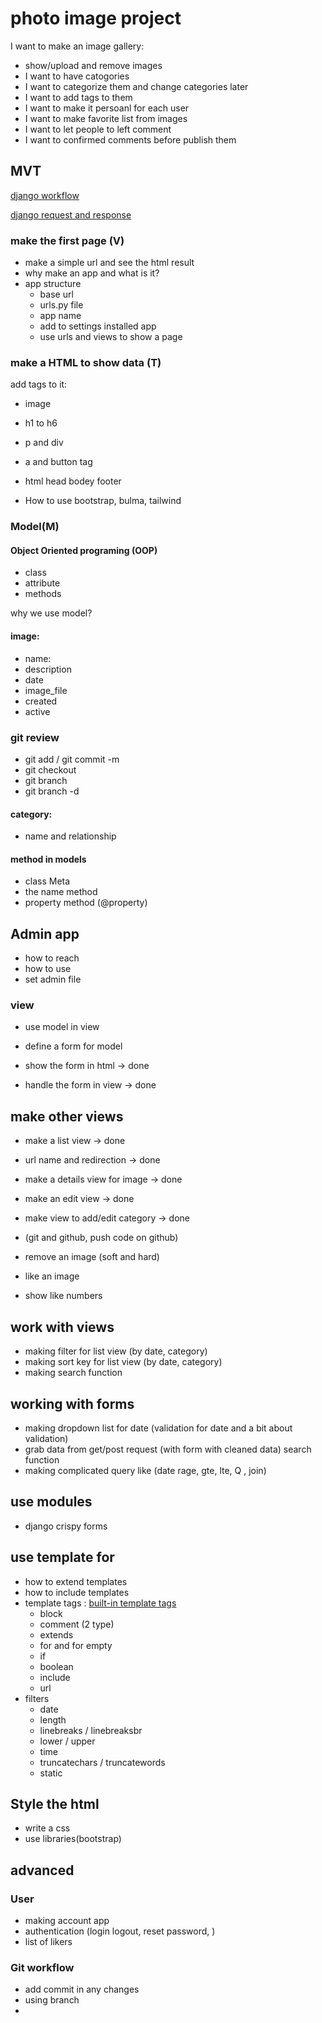 # photo image project

I want to make an image gallery:

- show/upload and remove images
- I want to have catogories
- I want to categorize them and change categories later
- I want to add tags to them
- I want to make it persoanl for each user
- I want to make favorite list from images
- I want to let people to left comment
- I want to confirmed comments before publish them

## MVT

[django workflow](assets/0%20nTL9xRiU9H9am0XF-2839485435.png)

[django request and response](assets/django_channels_structure-3897060420.png)

### make the first page (V)

- make a simple url and see the html result
- why make an app and what is it?
- app structure
  - base url
  - urls.py file
  - app name
  - add to settings installed app
  - use urls and views to show a page

### make a HTML to show data (T)

add tags to it:

- image
- h1 to h6
- p and div
- a and button tag
- html head bodey footer

- How to use bootstrap, bulma, tailwind
  
### Model(M)

#### Object Oriented programing (OOP)

- class
- attribute
- methods

why we use model?

#### image:

- name:
- description
- date
- image_file
- created
- active

### git review

- git add / git commit -m
- git checkout
- git branch
- git branch -d


#### category:

- name and relationship

#### method in models

- class Meta
- the name method
- property method (@property)


## Admin app

- how to reach
- how to use
- set admin file

### view 

- use model in view
- define a form for model
- show the form in html -> done
  
- handle the form in view -> done

## make other views

- make a list view -> done
- url name and redirection  -> done

- make a details view for image -> done
- make an edit view -> done
- make view to add/edit category  -> done
- (git and github, push code on github)
- remove an image (soft and hard)

- like an image
- show like numbers

## work with views

- making filter for list view (by date, category)
- making sort key for list view (by date, category)
- making search function

## working with forms

- making dropdown list for date (validation for date and a bit about validation)
- grab data from get/post request (with form with cleaned data) search function
- making complicated query like (date rage, gte, lte, Q , join)

## use modules

- django crispy forms

## use template for

- how to extend templates
- how to include templates
- template tags : [built-in template tags](https://docs.djangoproject.com/en/4.2/ref/templates/builtins/)
  - block
  - comment (2 type)
  - extends
  - for and for empty
  - if
  - boolean
  - include
  - url 
- filters
  - date
  - length
  - linebreaks / linebreaksbr
  - lower / upper
  - time
  - truncatechars / truncatewords
  - static
  

## Style the html

- write a css 
- use libraries(bootstrap)



## advanced

### User

- making account app
- authentication (login logout, reset password, )
- list of likers

### Git workflow

- add commit in any changes
- using branch
- 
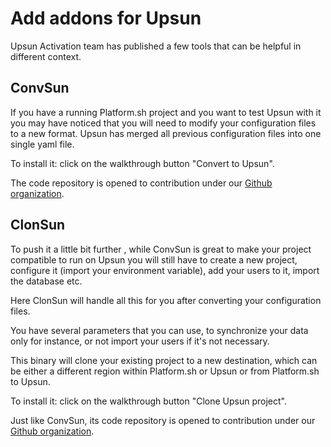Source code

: # Add addons for Upsun

Upsun Activation team has published a few tools that can be helpful in different context.

## ConvSun

If you have a running Platform.sh project and you want to test Upsun with it you may have noticed that you will need to modify your configuration files to a new format.
Upsun has merged all previous configuration files into one single yaml file.

To install it: click on the walkthrough button "Convert to Upsun".

The code repository is opened to contribution under our [Github organization](https://github.com/upsun/convsun).

## ClonSun

To push it a little bit further
, while ConvSun is great to make your project compatible to run on Upsun you 
will still have to create a new project, 
configure it (import your environment variable), add your users to it, import the database etc.

Here ClonSun will handle all this for you after converting your configuration files.

You have several parameters that you can use, to synchronize your data only for instance, or not import your users if it's not necessary.

This binary will clone your existing project to a new destination, which can be either a different region within Platform.sh or Upsun or from Platform.sh to Upsun. 

To install it: click on the walkthrough button "Clone Upsun project".

Just like ConvSun, its code repository is opened to contribution under our [Github organization](https://github.com/upsun/convsun).
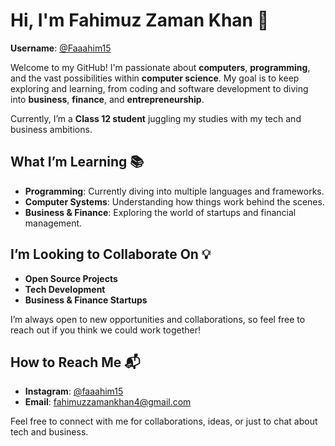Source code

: # Hi, I'm Fahimuz Zaman Khan 👋

**Username**: [@Faaahim15](https://github.com/Faaahim15)

Welcome to my GitHub! I'm passionate about **computers**, **programming**, and the vast possibilities within **computer science**. My goal is to keep exploring and learning, from coding and software development to diving into **business**, **finance**, and **entrepreneurship**.

Currently, I’m a **Class 12 student** juggling my studies with my tech and business ambitions.

## What I’m Learning 📚
- **Programming**: Currently diving into multiple languages and frameworks.
- **Computer Systems**: Understanding how things work behind the scenes.
- **Business & Finance**: Exploring the world of startups and financial management.

## I’m Looking to Collaborate On 💡
- **Open Source Projects**
- **Tech Development**
- **Business & Finance Startups**

I’m always open to new opportunities and collaborations, so feel free to reach out if you think we could work together!

## How to Reach Me 📬
- **Instagram**: [@faaahim15](https://www.instagram.com/faaahim15/)
- **Email**: [fahimuzzamankhan4@gmail.com](mailto:fahimuzzamankhan4@gmail.com)

Feel free to connect with me for collaborations, ideas, or just to chat about tech and business.
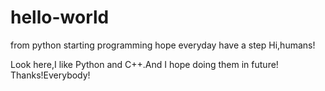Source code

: # hello-world
from python starting programming
hope everyday have a step
Hi,humans!

Look here,I like Python and C++.And I hope doing them in future!
Thanks!Everybody!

◆ Problem to solve: The entries are to be transcribed word for word, without their images.

◆ Written reply:
 # photo image project

I want to make an image gallery:

- show/upload and remove images
- I want to have catogories
- I want to categorize them and change categories later
- I want to add tags to them
- I want to make it persoanl for each user
- I want to make favorite list from images
- I want to let people to left comment
- I want to confirmed comments before publish them

## MVT

[django workflow](assets/0%20nTL9xRiU9H9am0XF-2839485435.png)

[django request and response](assets/django_channels_structure-3897060420.png)

### make the first page (V)

- make a simple url and see the html result
- why make an app and what is it?
- app structure
  - base url
  - urls.py file
  - app name
  - add to settings installed app
  - use urls and views to show a page

### make a HTML to show data (T)

add tags to it:

- image
- h1 to h6
- p and div
- a and button tag
- html head bodey footer

- How to use bootstrap, bulma, tailwind
  
### Model(M)

#### Object Oriented programing (OOP)

- class
- attribute
- methods

why we use model?

#### image:

- name:
- description
- date
- image_file
- created
- active

### git review

- git add / git commit -m
- git checkout
- git branch
- git branch -d


#### category:

- name and relationship

#### method in models

- class Meta
- the name method
- property method (@property)


## Admin app

- how to reach
- how to use
- set admin file

### view 

- use model in view
- define a form for model
- show the form in html -> done
  
- handle the form in view -> done

## make other views

- make a list view -> done
- url name and redirection  -> done

- make a details view for image -> done
- make an edit view -> done
- make view to add/edit category  -> done
- (git and github, push code on github)
- remove an image (soft and hard)

- like an image
- show like numbers

## work with views

- making filter for list view (by date, category)
- making sort key for list view (by date, category)
- making search function

## working with forms

- making dropdown list for date (validation for date and a bit about validation)
- grab data from get/post request (with form with cleaned data) search function
- making complicated query like (date rage, gte, lte, Q , join)

## use modules

- django crispy forms

## use template for

- how to extend templates
- how to include templates
- template tags : [built-in template tags](https://docs.djangoproject.com/en/4.2/ref/templates/builtins/)
  - block
  - comment (2 type)
  - extends
  - for and for empty
  - if
  - boolean
  - include
  - url 
- filters
  - date
  - length
  - linebreaks / linebreaksbr
  - lower / upper
  - time
  - truncatechars / truncatewords
  - static
  

## Style the html

- write a css 
- use libraries(bootstrap)



## advanced

### User

- making account app
- authentication (login logout, reset password, )
- list of likers

### Git workflow

- add commit in any changes
- using branch
- 
Source code

: # Add addons for Upsun

Upsun Activation team has published a few tools that can be helpful in different context.

## ConvSun

If you have a running Platform.sh project and you want to test Upsun with it you may have noticed that you will need to modify your configuration files to a new format.
Upsun has merged all previous configuration files into one single yaml file.

To install it: click on the walkthrough button "Convert to Upsun".

The code repository is opened to contribution under our [Github organization](https://github.com/upsun/convsun).

## ClonSun

To push it a little bit further
, while ConvSun is great to make your project compatible to run on Upsun you 
will still have to create a new project, 
configure it (import your environment variable), add your users to it, import the database etc.

Here ClonSun will handle all this for you after converting your configuration files.

You have several parameters that you can use, to synchronize your data only for instance, or not import your users if it's not necessary.

This binary will clone your existing project to a new destination, which can be either a different region within Platform.sh or Upsun or from Platform.sh to Upsun. 

To install it: click on the walkthrough button "Clone Upsun project".

Just like ConvSun, its code repository is opened to contribution under our [Github organization](https://github.com/upsun/convsun).
Source code

: # Hi, I'm Fahimuz Zaman Khan 👋

**Username**: [@Faaahim15](https://github.com/Faaahim15)

Welcome to my GitHub! I'm passionate about **computers**, **programming**, and the vast possibilities within **computer science**. My goal is to keep exploring and learning, from coding and software development to diving into **business**, **finance**, and **entrepreneurship**.

Currently, I’m a **Class 12 student** juggling my studies with my tech and business ambitions.

## What I’m Learning 📚
- **Programming**: Currently diving into multiple languages and frameworks.
- **Computer Systems**: Understanding how things work behind the scenes.
- **Business & Finance**: Exploring the world of startups and financial management.

## I’m Looking to Collaborate On 💡
- **Open Source Projects**
- **Tech Development**
- **Business & Finance Startups**

I’m always open to new opportunities and collaborations, so feel free to reach out if you think we could work together!

## How to Reach Me 📬
- **Instagram**: [@faaahim15](https://www.instagram.com/faaahim15/)
- **Email**: [fahimuzzamankhan4@gmail.com](mailto:fahimuzzamankhan4@gmail.com)

Feel free to connect with me for collaborations, ideas, or just to chat about tech and business.
Source code

: # hello-world
from python starting programming
hope everyday have a step
Hi,humans!

Look here,I like Python and C++.And I hope doing them in future!
Thanks!Everybody!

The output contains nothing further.